There is also the temple tax detail in Matthew. Only Jesus and Peter are mentioned as paying it. That tax applied to men twenty and older. No one questions why the others did not pay. Which strongly suggests Peter was over twenty and the rest were under.
Meaning Peter was probably the “responsible adult” of the group.
And suddenly everything makes more sense.
Jesus tells them not to be afraid during a storm and they absolutely lose their minds.
Teenagers.
They argue about who is the greatest while literally walking next to the Son of God.
Teenagers.
They fall asleep during prayer even though Jesus specifically asked them to stay awake.
Teenagers.
This also means that when Jesus says things like “Unless you become like little children…” He is not talking to people decades removed from childhood. He is talking to people who still absolutely remember being told to clean their room and somehow not knowing where to start.
Jesus entrusted the future of the Church to a group of young people who routinely misunderstood Him, asked wildly off target questions, competed for status, overreacted emotionally, and ran away when things got scary.
And He did it on purpose.
Not because they were impressive.
Not because they were polished.
Not because they had leadership training or a five year plan.

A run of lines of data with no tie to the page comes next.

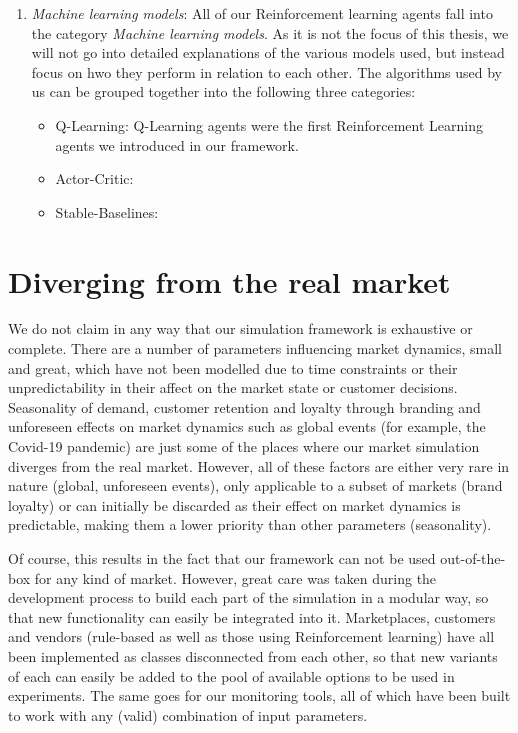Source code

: \begin{enumerate}
	\item \emph{Machine learning models}: All of our Reinforcement learning agents fall into the category \emph{Machine learning models}. As it is not the focus of this thesis, we will not go into detailed explanations of the various models used, but instead focus on hwo they perform in relation to each other. The algorithms used by us can be grouped together into the following three categories:
	      \begin{itemize}
		      \item Q-Learning: Q-Learning agents were the first Reinforcement Learning agents we introduced in our framework.
		      \item Actor-Critic:
		      \item Stable-Baselines:
	      \end{itemize}
\end{enumerate}


\section{Diverging from the real market}

We do not claim in any way that our simulation framework is exhaustive or complete. There are a number of parameters influencing market dynamics, small and great, which have not been modelled due to time constraints or their unpredictability in their affect on the market state or customer decisions. Seasonality of demand, customer retention and loyalty through branding and unforeseen effects on market dynamics such as global events (for example, the Covid-19 pandemic) are just some of the places where our market simulation diverges from the real market. However, all of these factors are either very rare in nature (global, unforeseen events), only applicable to a subset of markets (brand loyalty) or can initially be discarded as their effect on market dynamics is predictable, making them a lower priority than other parameters (seasonality).

Of course, this results in the fact that our framework can not be used out-of-the-box for any kind of market. However, great care was taken during the development process to build each part of the simulation in a modular way, so that new functionality can easily be integrated into it. Marketplaces, customers and vendors (rule-based as well as those using Reinforcement learning) have all been implemented as classes disconnected from each other, so that new variants of each can easily be added to the pool of available options to be used in experiments. The same goes for our monitoring tools, all of which have been built to work with any (valid) combination of input parameters.
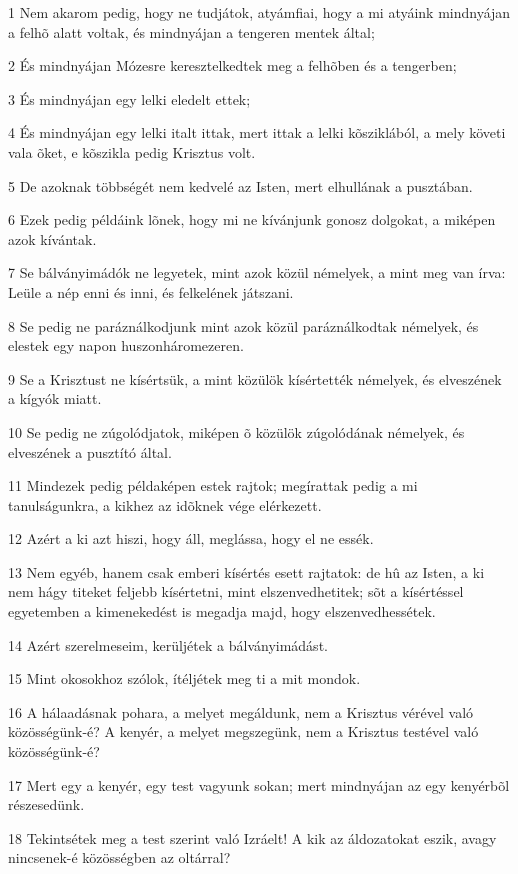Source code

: \par 1 Nem akarom pedig, hogy ne tudjátok, atyámfiai, hogy a mi atyáink mindnyájan a felhõ alatt voltak, és mindnyájan  a tengeren mentek által;
\par 2 És mindnyájan Mózesre keresztelkedtek meg a felhõben és a tengerben;
\par 3 És mindnyájan egy lelki eledelt ettek;
\par 4 És mindnyájan egy lelki italt ittak, mert ittak a lelki kõsziklából, a mely követi vala õket, e kõszikla pedig Krisztus volt.
\par 5 De azoknak többségét nem kedvelé az Isten, mert elhullának a pusztában.
\par 6 Ezek pedig példáink lõnek, hogy mi ne kívánjunk gonosz dolgokat, a miképen azok kívántak.
\par 7 Se bálványimádók ne legyetek, mint azok közül némelyek, a mint meg van írva: Leüle a nép enni és inni, és felkelének  játszani.
\par 8 Se pedig ne paráználkodjunk mint azok közül paráználkodtak némelyek, és elestek egy napon huszonháromezeren.
\par 9 Se a Krisztust ne kísértsük, a mint közülök kísértették némelyek, és elveszének a kígyók miatt.
\par 10 Se pedig ne zúgolódjatok, miképen õ közülök zúgolódának némelyek, és elveszének a pusztító által.
\par 11 Mindezek pedig példaképen estek rajtok; megírattak pedig a mi tanulságunkra, a kikhez az idõknek vége elérkezett.
\par 12 Azért a ki azt hiszi, hogy áll, meglássa, hogy el ne essék.
\par 13 Nem egyéb, hanem csak emberi kísértés esett rajtatok: de hû az Isten, a ki nem hágy titeket feljebb kísértetni, mint elszenvedhetitek; sõt a kísértéssel egyetemben a kimenekedést is megadja majd, hogy elszenvedhessétek.
\par 14 Azért szerelmeseim, kerüljétek a bálványimádást.
\par 15 Mint okosokhoz szólok, ítéljétek meg ti a mit mondok.
\par 16 A hálaadásnak pohara, a melyet megáldunk, nem a Krisztus vérével való közösségünk-é? A kenyér, a melyet megszegünk,  nem a Krisztus testével való közösségünk-é?
\par 17 Mert egy a kenyér, egy test vagyunk sokan; mert mindnyájan az egy kenyérbõl részesedünk.
\par 18 Tekintsétek meg a test szerint való Izráelt! A kik az áldozatokat eszik, avagy nincsenek-é közösségben az oltárral?
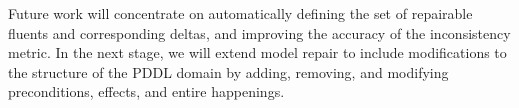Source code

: \documentclass[letterpaper]{article} %
\begin{document}
Future work will concentrate on automatically defining the set of repairable fluents and corresponding deltas, and improving the accuracy of the inconsistency metric. In the next stage, we will extend model repair to include modifications to the structure of the PDDL domain by adding, removing, and modifying preconditions, effects, and entire happenings.




\end{document}
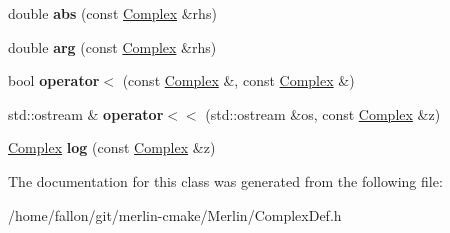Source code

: \begin{DoxyCompactItemize}
double {\bfseries abs} (const \hyperlink{classComplex}{Complex} \&rhs)
\item 
\mbox{\label{classComplex_aad848c12d615222511616b3429c7048f}} 
double {\bfseries arg} (const \hyperlink{classComplex}{Complex} \&rhs)
\item 
\mbox{\label{classComplex_a3e1172e031ba44fa502d8a8b133eb543}} 
bool {\bfseries operator$<$} (const \hyperlink{classComplex}{Complex} \&, const \hyperlink{classComplex}{Complex} \&)
\item 
\mbox{\label{classComplex_a81f946146f25e02aa3077ca2c80afe3c}} 
std\+::ostream \& {\bfseries operator$<$$<$} (std\+::ostream \&os, const \hyperlink{classComplex}{Complex} \&z)
\item 
\mbox{\label{classComplex_aefb0d844617443b811d1b853bd54b278}} 
\hyperlink{classComplex}{Complex} {\bfseries log} (const \hyperlink{classComplex}{Complex} \&z)
\end{DoxyCompactItemize}


The documentation for this class was generated from the following file\+:\begin{DoxyCompactItemize}
\item 
/home/fallon/git/merlin-\/cmake/\+Merlin/Complex\+Def.\+h\end{DoxyCompactItemize}
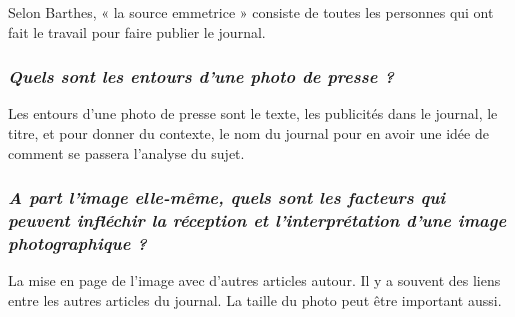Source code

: \documentclass[12pt]{article}
\begin{document}
Selon Barthes, « la source emmetrice » consiste de toutes les personnes qui ont fait le travail pour faire publier le journal.

\subsubsection*{\textit{Quels sont les entours d'une photo de presse ?}}

Les entours d'une photo de presse sont le texte, les publicités dans le journal, le titre, et pour donner du contexte, le nom du journal pour en avoir une idée de comment se passera l'analyse du sujet.

\subsubsection*{\textit{A part l'image elle-même, quels sont les facteurs qui peuvent infléchir la réception et l'interprétation d'une image photographique ?}}

La mise en page de l'image avec d'autres articles autour. Il y a souvent des liens entre les autres articles du journal. La taille du photo peut être important aussi.
\end{document}
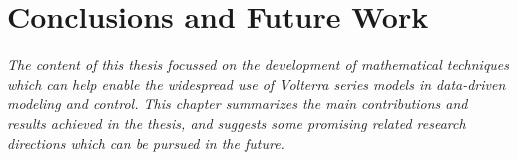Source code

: \documentclass[11pt,twoside]{report}
\begin{document}
\cleardoublepage
{}%
\chapter{Conclusions and Future Work}
\label{chap:12}
\emph{The content of this thesis focussed on the development of mathematical techniques which can help enable the widespread use of Volterra series models in data-driven modeling and control. This chapter summarizes the main contributions and results achieved in the thesis, and suggests some promising related research directions which can be pursued in the future.}
\newpage


\cleardoublepage
{}
{}


\end{document}
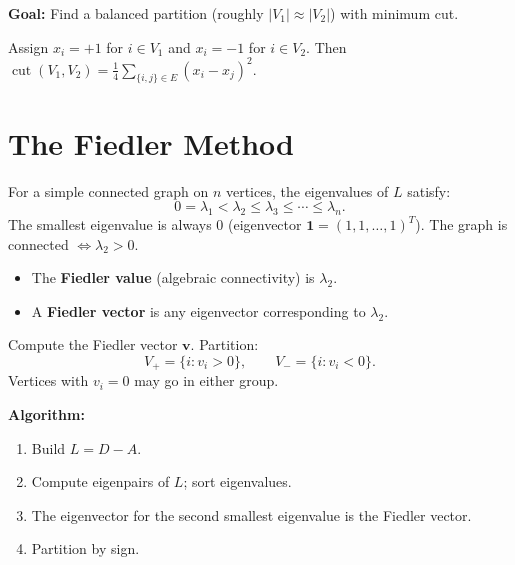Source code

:\textbf{Goal:} Find a balanced partition (roughly $|V_1|\approx|V_2|$) with minimum cut.

\begin{lemma}
Assign $x_i=+1$ for $i\in V_1$ and $x_i=-1$ for $i\in V_2$. Then $\operatorname{cut}(V_1,V_2)=\tfrac{1}{4}\sum_{\{i,j\}\in E}(x_i-x_j)^2$.
\end{lemma}

\section{The Fiedler Method}

\begin{fact}
For a simple connected graph on $n$ vertices, the eigenvalues of $L$ satisfy:
\[
  0 = \lambda_1 < \lambda_2 \leq \lambda_3 \leq \cdots \leq \lambda_n.
\]
The smallest eigenvalue is always 0 (eigenvector $\mathbf{1}=(1,1,\ldots,1)^T$). The graph is connected $\iff \lambda_2>0$.
\end{fact}

\begin{definition}
\begin{itemize}
  \item The \textbf{Fiedler value} (algebraic connectivity) is $\lambda_2$.
  \item A \textbf{Fiedler vector} is any eigenvector corresponding to $\lambda_2$.
\end{itemize}
\end{definition}

\begin{theorem}
Compute the Fiedler vector $\mathbf{v}$. Partition:
\[
  V_+ = \{i : v_i > 0\}, \qquad V_- = \{i : v_i < 0\}.
\]
Vertices with $v_i=0$ may go in either group.
\end{theorem}

\textbf{Algorithm:}
\begin{enumerate}
  \item Build $L=D-A$.
  \item Compute eigenpairs of $L$; sort eigenvalues.
  \item The eigenvector for the second smallest eigenvalue is the Fiedler vector.
  \item Partition by sign.
\end{enumerate}

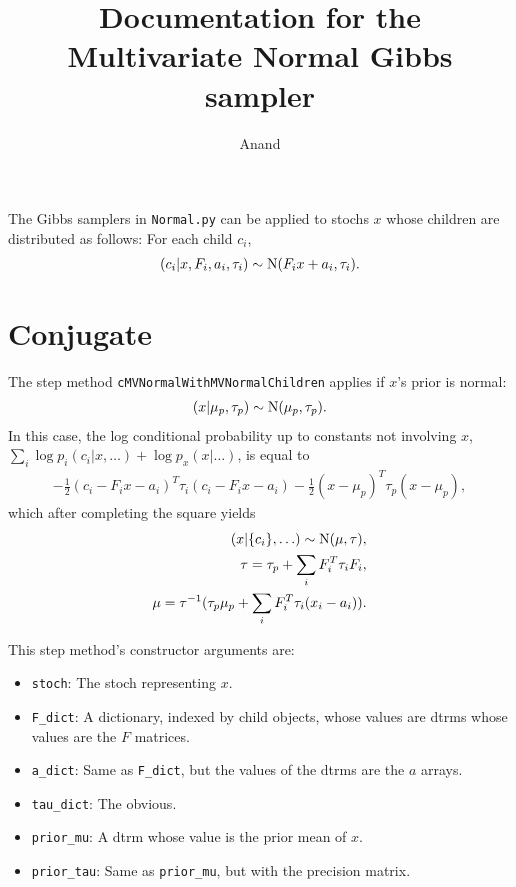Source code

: \documentclass{article}
\begin{document}
\title{Documentation for the Multivariate Normal Gibbs sampler}
\author{Anand}
\maketitle

The Gibbs samplers in \texttt{Normal.py} can be applied to stochs $x$ whose children are distributed as follows: For each child $c_i$,
\begin{eqnarray*}
	(c_i | x, F_i, a_i, \tau_i) \sim \textup{N}(F_i x + a_i, \tau_i).
\end{eqnarray*}

\section{Conjugate}\label{conj}
The step method \texttt{cMVNormalWithMVNormalChildren} applies if $x$'s prior is normal:
\begin{eqnarray*}
	(x|\mu_p,\tau_p) \sim \textup{N}(\mu_p,\tau_p).
\end{eqnarray*}
In this case, the log conditional probability up to constants not involving $x$, $\sum_i \log p_i(c_i|x,\ldots) +\log p_x(x|\ldots)$, is equal to
\begin{eqnarray*}
	-\frac{1}{2}(c_i-F_ix-a_i)^T\tau_i(c_i-F_ix-a_i) - \frac{1}{2}(x-\mu_p)^T\tau_p(x-\mu_p),
\end{eqnarray*}
which after completing the square yields
\begin{eqnarray*}
	(x|\{c_i\},\ldots)\sim\textup{N}(\mu,\tau),\\
	\tau = \tau_p + \sum_i F_i^T \tau_i F_i,\\
	\mu = \tau^{-1}(\tau_p\mu_p + \sum_i F_i^T\tau_i(x_i-a_i)).
\end{eqnarray*}

This step method's constructor arguments are:
\begin{itemize}
	\item \texttt{stoch}: The stoch representing $x$. 
	\item \texttt{F\_dict}: A dictionary, indexed by child objects, whose values are dtrms whose values are the $F$ matrices. 
	\item \texttt{a\_dict}: Same as \texttt{F\_dict}, but the values of the dtrms are the $a$ arrays.
	\item \texttt{tau\_dict}: The obvious.
	\item \texttt{prior\_mu}: A dtrm whose value is the prior mean of $x$.
	\item \texttt{prior\_tau}: Same as \texttt{prior\_mu}, but with the precision matrix.    
\end{itemize}
\end{document}
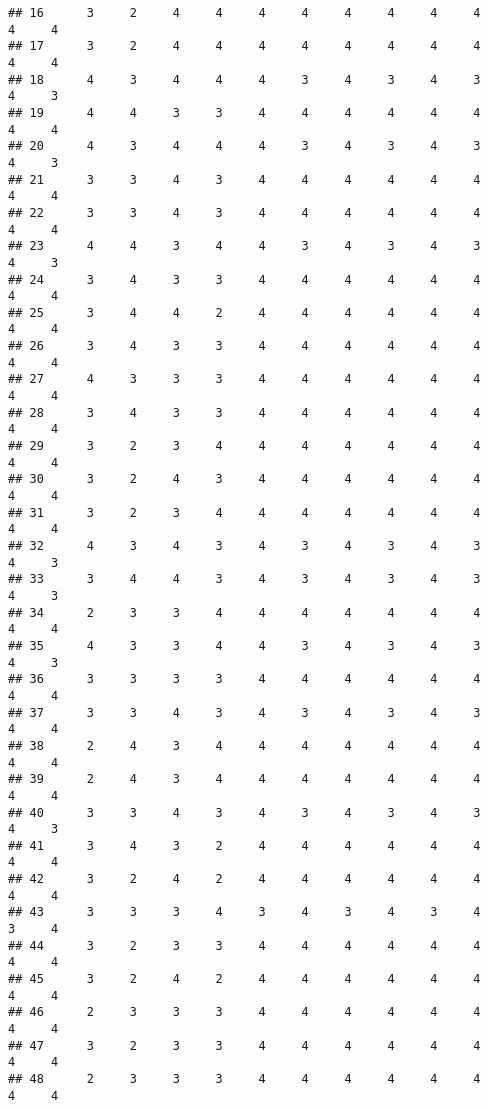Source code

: \documentclass[
]{article}
\begin{document}
\begin{verbatim}
## 16      3     2     4     4     4     4     4     4     4     4     4     4
## 17      3     2     4     4     4     4     4     4     4     4     4     4
## 18      4     3     4     4     4     3     4     3     4     3     4     3
## 19      4     4     3     3     4     4     4     4     4     4     4     4
## 20      4     3     4     4     4     3     4     3     4     3     4     3
## 21      3     3     4     3     4     4     4     4     4     4     4     4
## 22      3     3     4     3     4     4     4     4     4     4     4     4
## 23      4     4     3     4     4     3     4     3     4     3     4     3
## 24      3     4     3     3     4     4     4     4     4     4     4     4
## 25      3     4     4     2     4     4     4     4     4     4     4     4
## 26      3     4     3     3     4     4     4     4     4     4     4     4
## 27      4     3     3     3     4     4     4     4     4     4     4     4
## 28      3     4     3     3     4     4     4     4     4     4     4     4
## 29      3     2     3     4     4     4     4     4     4     4     4     4
## 30      3     2     4     3     4     4     4     4     4     4     4     4
## 31      3     2     3     4     4     4     4     4     4     4     4     4
## 32      4     3     4     3     4     3     4     3     4     3     4     3
## 33      3     4     4     3     4     3     4     3     4     3     4     3
## 34      2     3     3     4     4     4     4     4     4     4     4     4
## 35      4     3     3     4     4     3     4     3     4     3     4     3
## 36      3     3     3     3     4     4     4     4     4     4     4     4
## 37      3     3     4     3     4     3     4     3     4     3     4     4
## 38      2     4     3     4     4     4     4     4     4     4     4     4
## 39      2     4     3     4     4     4     4     4     4     4     4     4
## 40      3     3     4     3     4     3     4     3     4     3     4     3
## 41      3     4     3     2     4     4     4     4     4     4     4     4
## 42      3     2     4     2     4     4     4     4     4     4     4     4
## 43      3     3     3     4     3     4     3     4     3     4     3     4
## 44      3     2     3     3     4     4     4     4     4     4     4     4
## 45      3     2     4     2     4     4     4     4     4     4     4     4
## 46      2     3     3     3     4     4     4     4     4     4     4     4
## 47      3     2     3     3     4     4     4     4     4     4     4     4
## 48      2     3     3     3     4     4     4     4     4     4     4     4

\end{verbatim}
\end{document}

But because they were willing to follow.
That should be deeply comforting.
God has never waited for people to be fully grown, fully confident, or fully put together before calling them. He works with people who are learning. People who are awkward. People who say the wrong thing at the wrong time. People who need things explained more than once. People who promise big and then need grace when they fall short.
If God can change the world through a group of teenagers who were scared of storms, confused by metaphors, distracted during prayer, and arguing about who was the favorite, then He can absolutely work through us too.
Even on days when we are tired, overwhelmed, under caffeinated, and fairly certain we are not the right person for the job.